___ Provided data

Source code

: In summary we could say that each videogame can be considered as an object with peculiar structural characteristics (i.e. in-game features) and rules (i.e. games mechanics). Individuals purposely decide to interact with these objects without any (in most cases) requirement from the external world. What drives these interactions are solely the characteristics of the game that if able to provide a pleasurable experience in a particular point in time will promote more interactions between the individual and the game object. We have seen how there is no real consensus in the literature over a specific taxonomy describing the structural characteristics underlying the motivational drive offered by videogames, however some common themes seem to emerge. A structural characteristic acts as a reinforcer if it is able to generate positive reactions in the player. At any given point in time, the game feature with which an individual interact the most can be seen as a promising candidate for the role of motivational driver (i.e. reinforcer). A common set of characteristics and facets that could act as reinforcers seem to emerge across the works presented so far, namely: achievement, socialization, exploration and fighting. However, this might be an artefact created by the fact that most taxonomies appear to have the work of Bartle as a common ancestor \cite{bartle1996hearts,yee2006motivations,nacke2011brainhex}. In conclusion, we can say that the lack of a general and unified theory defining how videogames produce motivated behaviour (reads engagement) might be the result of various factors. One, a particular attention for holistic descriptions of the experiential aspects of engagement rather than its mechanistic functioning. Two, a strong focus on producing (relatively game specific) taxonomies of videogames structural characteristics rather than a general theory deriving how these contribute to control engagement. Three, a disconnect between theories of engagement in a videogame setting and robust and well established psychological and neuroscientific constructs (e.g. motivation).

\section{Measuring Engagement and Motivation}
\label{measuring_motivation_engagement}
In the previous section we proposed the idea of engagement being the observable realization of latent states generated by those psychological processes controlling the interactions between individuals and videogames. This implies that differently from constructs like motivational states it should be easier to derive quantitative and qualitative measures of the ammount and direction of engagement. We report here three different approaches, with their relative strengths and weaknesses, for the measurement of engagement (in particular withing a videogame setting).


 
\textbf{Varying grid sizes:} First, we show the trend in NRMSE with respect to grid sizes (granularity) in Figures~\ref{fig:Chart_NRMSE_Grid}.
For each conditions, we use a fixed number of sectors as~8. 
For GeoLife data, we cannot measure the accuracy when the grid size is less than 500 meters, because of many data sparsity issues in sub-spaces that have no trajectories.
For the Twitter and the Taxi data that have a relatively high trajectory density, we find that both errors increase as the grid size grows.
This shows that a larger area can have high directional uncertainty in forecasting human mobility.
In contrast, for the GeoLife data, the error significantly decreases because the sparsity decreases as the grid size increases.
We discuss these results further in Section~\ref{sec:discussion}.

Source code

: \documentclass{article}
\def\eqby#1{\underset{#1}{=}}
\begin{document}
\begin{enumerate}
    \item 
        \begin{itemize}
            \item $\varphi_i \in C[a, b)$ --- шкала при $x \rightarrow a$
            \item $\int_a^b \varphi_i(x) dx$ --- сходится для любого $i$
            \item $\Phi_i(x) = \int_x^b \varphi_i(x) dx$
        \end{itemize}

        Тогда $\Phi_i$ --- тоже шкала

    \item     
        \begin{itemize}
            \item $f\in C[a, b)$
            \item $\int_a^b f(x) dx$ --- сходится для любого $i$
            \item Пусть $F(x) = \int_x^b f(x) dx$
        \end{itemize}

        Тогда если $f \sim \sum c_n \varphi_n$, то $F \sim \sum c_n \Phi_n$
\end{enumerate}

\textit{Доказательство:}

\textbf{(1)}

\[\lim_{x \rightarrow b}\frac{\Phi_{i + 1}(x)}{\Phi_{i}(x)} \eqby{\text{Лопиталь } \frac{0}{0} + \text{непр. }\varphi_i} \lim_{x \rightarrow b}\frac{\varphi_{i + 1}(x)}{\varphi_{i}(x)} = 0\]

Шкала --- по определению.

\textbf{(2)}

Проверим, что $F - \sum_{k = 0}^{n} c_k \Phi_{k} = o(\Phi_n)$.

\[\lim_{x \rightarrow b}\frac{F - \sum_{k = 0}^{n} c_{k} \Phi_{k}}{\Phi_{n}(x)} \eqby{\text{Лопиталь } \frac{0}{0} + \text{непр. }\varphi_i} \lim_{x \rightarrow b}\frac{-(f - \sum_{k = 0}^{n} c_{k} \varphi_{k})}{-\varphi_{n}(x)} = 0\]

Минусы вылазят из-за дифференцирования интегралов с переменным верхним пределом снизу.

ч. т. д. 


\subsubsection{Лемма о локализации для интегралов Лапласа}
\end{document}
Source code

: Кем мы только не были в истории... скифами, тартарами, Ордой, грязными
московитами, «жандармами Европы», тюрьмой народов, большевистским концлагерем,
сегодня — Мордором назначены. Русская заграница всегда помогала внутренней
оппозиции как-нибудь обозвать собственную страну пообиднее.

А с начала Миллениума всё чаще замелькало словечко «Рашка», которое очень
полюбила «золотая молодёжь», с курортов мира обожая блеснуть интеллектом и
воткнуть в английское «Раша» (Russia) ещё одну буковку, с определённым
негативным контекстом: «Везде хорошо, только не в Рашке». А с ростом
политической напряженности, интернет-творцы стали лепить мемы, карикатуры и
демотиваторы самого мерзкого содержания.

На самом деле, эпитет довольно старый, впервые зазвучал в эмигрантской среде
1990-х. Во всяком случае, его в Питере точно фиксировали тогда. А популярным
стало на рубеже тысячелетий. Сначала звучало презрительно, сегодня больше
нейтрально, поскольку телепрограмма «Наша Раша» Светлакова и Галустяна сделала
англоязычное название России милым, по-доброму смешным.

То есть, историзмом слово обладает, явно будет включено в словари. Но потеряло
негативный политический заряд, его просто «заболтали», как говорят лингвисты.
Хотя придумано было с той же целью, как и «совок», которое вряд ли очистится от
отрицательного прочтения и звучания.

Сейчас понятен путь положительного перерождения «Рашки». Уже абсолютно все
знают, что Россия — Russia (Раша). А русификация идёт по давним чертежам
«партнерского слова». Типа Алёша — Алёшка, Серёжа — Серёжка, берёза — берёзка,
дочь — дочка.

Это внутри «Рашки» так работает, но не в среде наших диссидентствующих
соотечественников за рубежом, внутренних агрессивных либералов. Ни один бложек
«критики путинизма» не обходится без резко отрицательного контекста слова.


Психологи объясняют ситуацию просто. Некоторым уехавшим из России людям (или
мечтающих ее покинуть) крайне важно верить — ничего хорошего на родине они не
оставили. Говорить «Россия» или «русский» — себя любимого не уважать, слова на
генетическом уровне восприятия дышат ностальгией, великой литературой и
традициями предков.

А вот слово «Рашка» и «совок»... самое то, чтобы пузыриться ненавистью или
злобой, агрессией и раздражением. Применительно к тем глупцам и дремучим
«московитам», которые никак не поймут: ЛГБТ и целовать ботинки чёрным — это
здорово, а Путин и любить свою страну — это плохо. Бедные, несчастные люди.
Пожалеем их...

______

→ **Problem**: Look over the entries above. Copy every line that contains the word "frac".

→ **Answer box**:
\[\lim_{x \rightarrow b}\frac{\Phi_{i + 1}(x)}{\Phi_{i}(x)} \eqby{\text{Лопиталь } \frac{0}{0} + \text{непр. }\varphi_i} \lim_{x \rightarrow b}\frac{\varphi_{i + 1}(x)}{\varphi_{i}(x)} = 0\]
\[\lim_{x \rightarrow b}\frac{F - \sum_{k = 0}^{n} c_{k} \Phi_{k}}{\Phi_{n}(x)} \eqby{\text{Лопиталь } \frac{0}{0} + \text{непр. }\varphi_i} \lim_{x \rightarrow b}\frac{-(f - \sum_{k = 0}^{n} c_{k} \varphi_{k})}{-\varphi_{n}(x)} = 0\]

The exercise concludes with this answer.